What the task requires:
Set every entry down again precisely.

Data records:
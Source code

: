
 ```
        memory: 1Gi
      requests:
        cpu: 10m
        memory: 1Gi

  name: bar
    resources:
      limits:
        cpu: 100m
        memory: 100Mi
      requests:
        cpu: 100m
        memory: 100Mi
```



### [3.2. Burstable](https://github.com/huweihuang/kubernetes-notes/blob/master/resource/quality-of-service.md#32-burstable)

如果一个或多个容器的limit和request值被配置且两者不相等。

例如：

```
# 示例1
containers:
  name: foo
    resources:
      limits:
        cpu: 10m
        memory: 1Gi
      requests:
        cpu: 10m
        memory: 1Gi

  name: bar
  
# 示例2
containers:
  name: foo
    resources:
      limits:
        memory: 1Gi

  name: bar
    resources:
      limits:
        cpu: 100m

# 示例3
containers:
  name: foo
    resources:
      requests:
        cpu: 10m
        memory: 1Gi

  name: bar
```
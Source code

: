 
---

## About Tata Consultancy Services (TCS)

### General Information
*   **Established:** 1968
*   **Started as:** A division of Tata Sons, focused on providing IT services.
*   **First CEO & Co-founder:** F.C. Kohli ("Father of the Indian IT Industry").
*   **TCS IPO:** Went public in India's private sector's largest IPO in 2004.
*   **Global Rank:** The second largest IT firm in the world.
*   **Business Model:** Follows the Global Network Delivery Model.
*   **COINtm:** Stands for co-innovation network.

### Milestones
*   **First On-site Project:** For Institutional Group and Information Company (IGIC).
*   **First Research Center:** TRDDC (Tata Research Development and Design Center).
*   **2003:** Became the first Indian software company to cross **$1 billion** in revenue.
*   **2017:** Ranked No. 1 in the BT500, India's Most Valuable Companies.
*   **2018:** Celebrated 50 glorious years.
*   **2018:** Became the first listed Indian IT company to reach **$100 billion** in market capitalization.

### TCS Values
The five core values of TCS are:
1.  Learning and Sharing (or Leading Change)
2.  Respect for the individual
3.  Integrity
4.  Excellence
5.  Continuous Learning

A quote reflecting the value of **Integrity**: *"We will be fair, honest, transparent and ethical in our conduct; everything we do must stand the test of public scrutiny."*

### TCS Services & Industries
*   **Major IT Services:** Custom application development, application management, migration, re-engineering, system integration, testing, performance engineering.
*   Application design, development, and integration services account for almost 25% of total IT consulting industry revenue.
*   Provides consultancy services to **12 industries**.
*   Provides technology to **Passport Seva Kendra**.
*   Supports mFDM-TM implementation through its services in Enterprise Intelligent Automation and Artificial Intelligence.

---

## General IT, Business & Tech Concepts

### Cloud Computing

Solution:
Source code

:
 ```
        memory: 1Gi
      requests:
        cpu: 10m
        memory: 1Gi

  name: bar
    resources:
      limits:
        cpu: 100m
        memory: 100Mi
      requests:
        cpu: 100m
        memory: 100Mi
```



### [3.2. Burstable](https://github.com/huweihuang/kubernetes-notes/blob/master/resource/quality-of-service.md#32-burstable)

如果一个或多个容器的limit和request值被配置且两者不相等。

例如：

```
# 示例1
containers:
  name: foo
    resources:
      limits:
        cpu: 10m
        memory: 1Gi
      requests:
        cpu: 10m
        memory: 1Gi

  name: bar
  
# 示例2
containers:
  name: foo
    resources:
      limits:
        memory: 1Gi

  name: bar
    resources:
      limits:
        cpu: 100m

# 示例3
containers:
  name: foo
    resources:
      requests:
        cpu: 10m
        memory: 1Gi

  name: bar
```
Source code

: 
---

## About Tata Consultancy Services (TCS)

### General Information
*   **Established:** 1968
*   **Started as:** A division of Tata Sons, focused on providing IT services.
*   **First CEO & Co-founder:** F.C. Kohli ("Father of the Indian IT Industry").
*   **TCS IPO:** Went public in India's private sector's largest IPO in 2004.
*   **Global Rank:** The second largest IT firm in the world.
*   **Business Model:** Follows the Global Network Delivery Model.
*   **COINtm:** Stands for co-innovation network.

### Milestones
*   **First On-site Project:** For Institutional Group and Information Company (IGIC).
*   **First Research Center:** TRDDC (Tata Research Development and Design Center).
*   **2003:** Became the first Indian software company to cross **$1 billion** in revenue.
*   **2017:** Ranked No. 1 in the BT500, India's Most Valuable Companies.
*   **2018:** Celebrated 50 glorious years.
*   **2018:** Became the first listed Indian IT company to reach **$100 billion** in market capitalization.

### TCS Values
The five core values of TCS are:
1.  Learning and Sharing (or Leading Change)
2.  Respect for the individual
3.  Integrity
4.  Excellence
5.  Continuous Learning

A quote reflecting the value of **Integrity**: *"We will be fair, honest, transparent and ethical in our conduct; everything we do must stand the test of public scrutiny."*

### TCS Services & Industries
*   **Major IT Services:** Custom application development, application management, migration, re-engineering, system integration, testing, performance engineering.
*   Application design, development, and integration services account for almost 25% of total IT consulting industry revenue.
*   Provides consultancy services to **12 industries**.
*   Provides technology to **Passport Seva Kendra**.
*   Supports mFDM-TM implementation through its services in Enterprise Intelligent Automation and Artificial Intelligence.

---

## General IT, Business & Tech Concepts

### Cloud Computing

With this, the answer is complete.